Le travail sans couverture sociale (travail informel) engendre des « préjudices invisibles » dans la vie d'un travailleur : aujourd'hui, cela se traduit par des problèmes d'assurance maladie ; demain, par une réduction des jours de retraite ; plus tard, par la perte des allocations chômage ; et par des pertes de droits bien plus graves en cas d'accident du travail ou de maladie professionnelle… De plus, la plupart des gens ne réalisent qu'ils ont travaillé sans couverture sociale que des mois plus tard, lorsqu'ils consultent leur relevé de services en ligne ou lorsqu'ils ne parviennent pas à obtenir une prise en charge sociale à l'hôpital.

L’objectif de ce guide peut se résumer en une phrase : comment prouver un emploi non assuré ou sous-déclaré et comment corriger mes dossiers auprès de la Sécurité sociale ?
Pour ce faire, vous devez envisager simultanément deux approches distinctes :

  1. Processus administratif : Plainte/signalement → inspection → enquête → calcul de la prime et sanctions administratives.

  2. Procédure judiciaire : Action en justice relative à la détermination des services → décision du tribunal → traitement rétroactif des services de la SGK (Social Security Institution).

Une approche unique ne saurait convenir à tous les cas. Parfois, un audit donne des résultats rapides ; parfois, il est limité et la « véritable solution » réside dans une action en justice visant à déterminer la validité de la prestation de services. La stratégie adéquate le temps, les preuves et l’objectivité .

Remarque : Ce texte est fourni à titre informatif uniquement. Les spécificités d’un cas particulier (méthode de travail, période, structure du lieu de travail, preuves) peuvent modifier complètement la stratégie.


Contenu

  1. Que signifie travailler sans assurance ? Quelle est la différence avec la sous-déclaration ?

  2. Quels droits seront affectés ? (retraite, santé, chômage, indemnisation)

  3. Première étape : Cartographie des preuves et chronologie

  4. Canaux de réclamation : ALO 170, pétition SGK, autres canaux

  5. Comment se déroule concrètement le processus d'audit ?

  6. Primes rétroactives : La différence entre les conclusions d’audit et les décisions de justice

  7. Action en justice relative à la détermination de la signification : qui intente une action, contre qui est-elle intentée et comment se déroule-t-elle ?

  8. Délai de prescription de 5 ans : le seuil le plus critique

  9. Preuves et éléments de preuve : témoignages, relevés bancaires, correspondance, registres d’entrée et de sortie, fiches de paie

  10. Litiges du travail : médiation et procédures judiciaires parallèles

  11. Scénarios spécifiques : paiements en espèces, sous-traitance, télétravail, fermeture des lieux de travail

  12. Listes de contrôle pratiques

  13. Foire aux questions

  14. Conclusion et recommandations


1) Qu’est-ce que le travail sans assurance ? Quelle est la différence entre cela et la sous-déclaration ?

En pratique, le « manque d’assurance » ne se manifeste pas sous une seule forme.

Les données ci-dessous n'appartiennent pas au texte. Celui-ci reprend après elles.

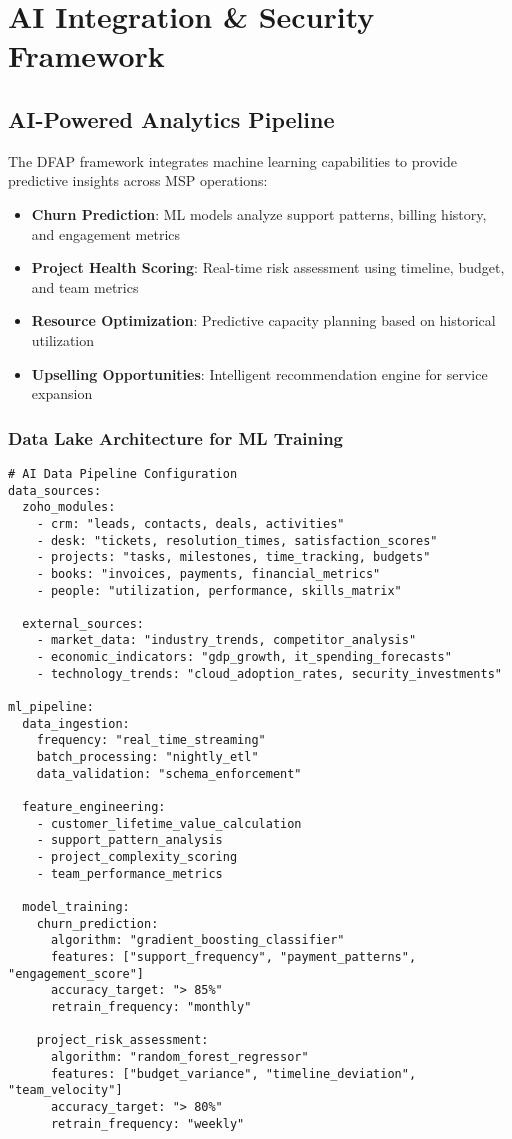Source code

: \section{AI Integration \& Security Framework}

\subsection{AI-Powered Analytics Pipeline}

The DFAP framework integrates machine learning capabilities to provide predictive insights across MSP operations:

\begin{itemize}
  \item \textbf{Churn Prediction}: ML models analyze support patterns, billing history, and engagement metrics
  \item \textbf{Project Health Scoring}: Real-time risk assessment using timeline, budget, and team metrics
  \item \textbf{Resource Optimization}: Predictive capacity planning based on historical utilization
  \item \textbf{Upselling Opportunities}: Intelligent recommendation engine for service expansion
\end{itemize}

\subsubsection{Data Lake Architecture for ML Training}

\begin{verbatim}
# AI Data Pipeline Configuration
data_sources:
  zoho_modules:
    - crm: "leads, contacts, deals, activities"
    - desk: "tickets, resolution_times, satisfaction_scores"
    - projects: "tasks, milestones, time_tracking, budgets"
    - books: "invoices, payments, financial_metrics"
    - people: "utilization, performance, skills_matrix"
    
  external_sources:
    - market_data: "industry_trends, competitor_analysis"
    - economic_indicators: "gdp_growth, it_spending_forecasts"
    - technology_trends: "cloud_adoption_rates, security_investments"

ml_pipeline:
  data_ingestion:
    frequency: "real_time_streaming"
    batch_processing: "nightly_etl"
    data_validation: "schema_enforcement"
    
  feature_engineering:
    - customer_lifetime_value_calculation
    - support_pattern_analysis
    - project_complexity_scoring
    - team_performance_metrics
    
  model_training:
    churn_prediction:
      algorithm: "gradient_boosting_classifier"
      features: ["support_frequency", "payment_patterns", "engagement_score"]
      accuracy_target: "> 85%"
      retrain_frequency: "monthly"
      
    project_risk_assessment:
      algorithm: "random_forest_regressor"
      features: ["budget_variance", "timeline_deviation", "team_velocity"]
      accuracy_target: "> 80%"
      retrain_frequency: "weekly"
\end{verbatim}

Différents problèmes se cachent sous cette même appellation :

1.1 Travail entièrement sans assurance

Aucune inscription à l'emploi n'a été effectuée et aucune cotisation n'a été versée. Cette période n'est donc pas enregistrée.

1.2 Notification des jours manquants

Même si vous travailliez à temps plein ou régulièrement, moins de 30 jours ont été déclarés. Par exemple : « 10 jours déclarés mais 30 jours travaillés ».

1.3 Sous-déclaration des résultats

Le nombre de jours indiqué peut être de 30, mais le salaire de base servant au calcul des cotisations ne reflète pas la réalité. Votre salaire réel est plus élevé, mais le montant versé à la Sécurité sociale (SGK) est inférieur. Il arrive parfois qu'une partie du salaire soit versée par virement bancaire et le reste en espèces.

Cette distinction est importante car :

  • En cas d'absence totale d'assurance, l'objectif principal est d'établir « l'existence d'un emploi ».

  • En signalant les jours manquants/les revenus manquants, l'objectif est de révéler à la fois « l'étendue du travail effectué » et, si possible, les « revenus réels ».


2) Quels droits sont affectés par le fait d'être employé sans assurance ?

2.1 Services de santé

À court terme, le problème le plus visible est celui de l'offre. Le système contrôle l'accès aux services de santé en fonction de conditions d'accès payantes.

2.2 Jours de retraite et de cotisation

Si le nombre de jours de cotisation diminue, le départ à la retraite sera reporté ou, sous certaines conditions, la pension mensuelle sera réduite. Des déclarations de revenus incomplètes auront également une incidence sur les calculs futurs, comme le taux d'acquisition de la pension par rapport au salaire moyen.

2.3 Prestation de chômage

Étant donné que le nombre de jours cotisés au cours de la dernière période et le motif de la démission sont des éléments déterminants pour l'obtention des allocations chômage, travailler sans inscription officielle peut entraîner la perte de droits.

2.4 Dossiers d'accidents du travail et de maladies professionnelles

L'emploi de travailleurs non assurés alourdit la charge de la preuve en cas d'accidents du travail ou de maladies professionnelles et crée des risques pour les bénéficiaires. Ce sont ces cas qui mettent le plus à l'épreuve l'exactitude des registres.

2.5 Réclamations liées au travail et indemnités de départ/préavis

L'absence d'assurance ne signifie pas directement « pas d'indemnité de départ » ; cependant, la preuve de la durée d'emploi et des salaires détermine l'issue des demandes d'indemnité de départ.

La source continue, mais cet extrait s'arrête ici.